When a line of the entries contains "main", please list that line.

======== SUPPLIED RECORDS ========

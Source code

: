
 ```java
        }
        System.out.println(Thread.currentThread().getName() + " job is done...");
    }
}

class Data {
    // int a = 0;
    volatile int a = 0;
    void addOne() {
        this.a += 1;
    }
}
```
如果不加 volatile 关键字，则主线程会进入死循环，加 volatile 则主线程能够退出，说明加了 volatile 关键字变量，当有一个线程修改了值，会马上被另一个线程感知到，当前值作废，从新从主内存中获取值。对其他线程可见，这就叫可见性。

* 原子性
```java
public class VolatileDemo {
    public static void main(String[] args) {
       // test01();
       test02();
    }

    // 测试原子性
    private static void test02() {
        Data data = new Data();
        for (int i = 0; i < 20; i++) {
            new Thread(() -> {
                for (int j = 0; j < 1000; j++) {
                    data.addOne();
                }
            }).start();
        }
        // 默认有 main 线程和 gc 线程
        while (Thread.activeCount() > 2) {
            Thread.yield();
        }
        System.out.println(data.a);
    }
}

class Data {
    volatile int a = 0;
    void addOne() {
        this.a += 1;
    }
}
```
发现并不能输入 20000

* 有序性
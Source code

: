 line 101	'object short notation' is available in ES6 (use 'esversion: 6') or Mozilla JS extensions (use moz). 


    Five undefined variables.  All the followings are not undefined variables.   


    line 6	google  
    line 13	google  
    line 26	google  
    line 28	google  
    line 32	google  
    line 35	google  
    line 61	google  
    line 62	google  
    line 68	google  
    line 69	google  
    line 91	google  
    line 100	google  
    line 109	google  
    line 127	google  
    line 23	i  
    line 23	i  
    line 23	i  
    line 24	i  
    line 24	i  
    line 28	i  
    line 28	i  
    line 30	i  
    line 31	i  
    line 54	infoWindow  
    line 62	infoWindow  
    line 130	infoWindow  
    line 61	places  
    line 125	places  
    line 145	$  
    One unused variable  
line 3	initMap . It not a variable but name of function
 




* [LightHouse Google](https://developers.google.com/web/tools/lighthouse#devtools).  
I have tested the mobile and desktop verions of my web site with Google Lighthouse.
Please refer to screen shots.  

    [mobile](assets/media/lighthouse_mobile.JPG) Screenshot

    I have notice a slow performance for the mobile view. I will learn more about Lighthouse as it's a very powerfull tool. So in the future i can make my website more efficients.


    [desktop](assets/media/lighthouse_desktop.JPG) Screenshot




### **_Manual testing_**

========

EXERCISE ANSWER.
    public static void main(String[] args) {
        // 默认有 main 线程和 gc 线程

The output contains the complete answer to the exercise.